# WHAT TO PRODUCE:
State the number of lines in these records that include the word "think", and add nothing to it.

(Collected data)

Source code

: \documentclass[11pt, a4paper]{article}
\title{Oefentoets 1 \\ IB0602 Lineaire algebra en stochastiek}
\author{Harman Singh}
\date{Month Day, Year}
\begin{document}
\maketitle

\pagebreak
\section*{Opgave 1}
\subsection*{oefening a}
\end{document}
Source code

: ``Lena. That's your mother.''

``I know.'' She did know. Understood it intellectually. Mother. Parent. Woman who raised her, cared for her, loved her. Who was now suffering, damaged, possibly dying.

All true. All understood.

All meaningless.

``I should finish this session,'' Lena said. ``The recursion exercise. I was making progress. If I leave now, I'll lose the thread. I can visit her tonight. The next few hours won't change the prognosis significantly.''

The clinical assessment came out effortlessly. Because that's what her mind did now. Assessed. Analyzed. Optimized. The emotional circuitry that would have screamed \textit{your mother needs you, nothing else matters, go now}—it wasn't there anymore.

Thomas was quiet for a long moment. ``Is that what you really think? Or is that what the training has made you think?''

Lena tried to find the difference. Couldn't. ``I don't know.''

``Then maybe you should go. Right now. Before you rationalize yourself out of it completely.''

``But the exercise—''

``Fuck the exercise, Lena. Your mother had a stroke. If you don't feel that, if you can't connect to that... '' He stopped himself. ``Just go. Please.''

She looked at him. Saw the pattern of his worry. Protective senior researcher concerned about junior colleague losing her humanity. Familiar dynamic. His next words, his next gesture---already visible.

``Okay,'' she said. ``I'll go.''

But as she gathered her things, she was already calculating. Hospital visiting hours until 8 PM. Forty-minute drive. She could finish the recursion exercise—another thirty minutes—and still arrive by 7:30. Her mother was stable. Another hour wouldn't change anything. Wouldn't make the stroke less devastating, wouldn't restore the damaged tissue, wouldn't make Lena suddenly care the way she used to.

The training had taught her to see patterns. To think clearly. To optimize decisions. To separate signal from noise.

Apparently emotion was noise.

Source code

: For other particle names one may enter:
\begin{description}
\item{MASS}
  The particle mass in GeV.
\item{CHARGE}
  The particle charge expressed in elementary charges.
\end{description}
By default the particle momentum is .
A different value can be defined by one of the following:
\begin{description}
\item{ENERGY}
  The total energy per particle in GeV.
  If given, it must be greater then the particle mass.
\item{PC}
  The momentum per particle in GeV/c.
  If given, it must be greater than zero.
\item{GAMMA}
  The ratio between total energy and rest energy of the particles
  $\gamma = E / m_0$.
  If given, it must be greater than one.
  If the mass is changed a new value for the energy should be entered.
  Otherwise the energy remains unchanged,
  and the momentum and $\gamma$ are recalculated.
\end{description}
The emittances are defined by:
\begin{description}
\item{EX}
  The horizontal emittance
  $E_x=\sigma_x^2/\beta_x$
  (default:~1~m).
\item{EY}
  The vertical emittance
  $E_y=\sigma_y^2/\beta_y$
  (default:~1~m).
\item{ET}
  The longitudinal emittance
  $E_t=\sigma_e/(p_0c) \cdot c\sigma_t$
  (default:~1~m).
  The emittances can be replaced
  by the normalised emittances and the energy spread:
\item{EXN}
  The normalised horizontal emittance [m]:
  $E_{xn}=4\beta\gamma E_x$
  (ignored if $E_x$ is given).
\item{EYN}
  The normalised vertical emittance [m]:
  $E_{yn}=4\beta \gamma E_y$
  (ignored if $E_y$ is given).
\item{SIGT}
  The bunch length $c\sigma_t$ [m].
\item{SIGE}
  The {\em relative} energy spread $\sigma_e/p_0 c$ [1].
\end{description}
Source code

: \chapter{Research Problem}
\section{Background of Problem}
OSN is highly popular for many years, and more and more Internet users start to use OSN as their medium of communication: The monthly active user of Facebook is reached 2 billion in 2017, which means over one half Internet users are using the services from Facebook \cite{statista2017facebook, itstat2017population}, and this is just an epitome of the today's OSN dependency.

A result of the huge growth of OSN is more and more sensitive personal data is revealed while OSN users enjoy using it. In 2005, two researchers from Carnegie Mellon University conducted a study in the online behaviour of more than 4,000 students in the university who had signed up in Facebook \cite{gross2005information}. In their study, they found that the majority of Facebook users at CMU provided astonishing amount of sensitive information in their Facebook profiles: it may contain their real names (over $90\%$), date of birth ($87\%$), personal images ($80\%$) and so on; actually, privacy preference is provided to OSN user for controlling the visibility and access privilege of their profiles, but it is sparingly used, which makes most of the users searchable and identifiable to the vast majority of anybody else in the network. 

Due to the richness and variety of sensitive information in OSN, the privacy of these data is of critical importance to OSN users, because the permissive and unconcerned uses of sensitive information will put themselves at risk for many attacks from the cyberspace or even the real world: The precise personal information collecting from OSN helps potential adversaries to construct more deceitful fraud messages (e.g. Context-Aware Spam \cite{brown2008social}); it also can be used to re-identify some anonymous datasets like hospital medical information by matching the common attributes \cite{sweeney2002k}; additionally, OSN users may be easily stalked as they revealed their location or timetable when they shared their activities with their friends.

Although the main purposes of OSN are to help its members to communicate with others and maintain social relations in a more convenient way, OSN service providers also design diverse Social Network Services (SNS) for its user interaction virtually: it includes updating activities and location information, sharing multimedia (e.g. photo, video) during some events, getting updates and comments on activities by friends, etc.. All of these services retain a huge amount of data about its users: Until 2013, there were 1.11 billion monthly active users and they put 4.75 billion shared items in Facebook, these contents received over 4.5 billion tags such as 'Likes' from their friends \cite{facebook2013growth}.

# ANSWER SPACE:
2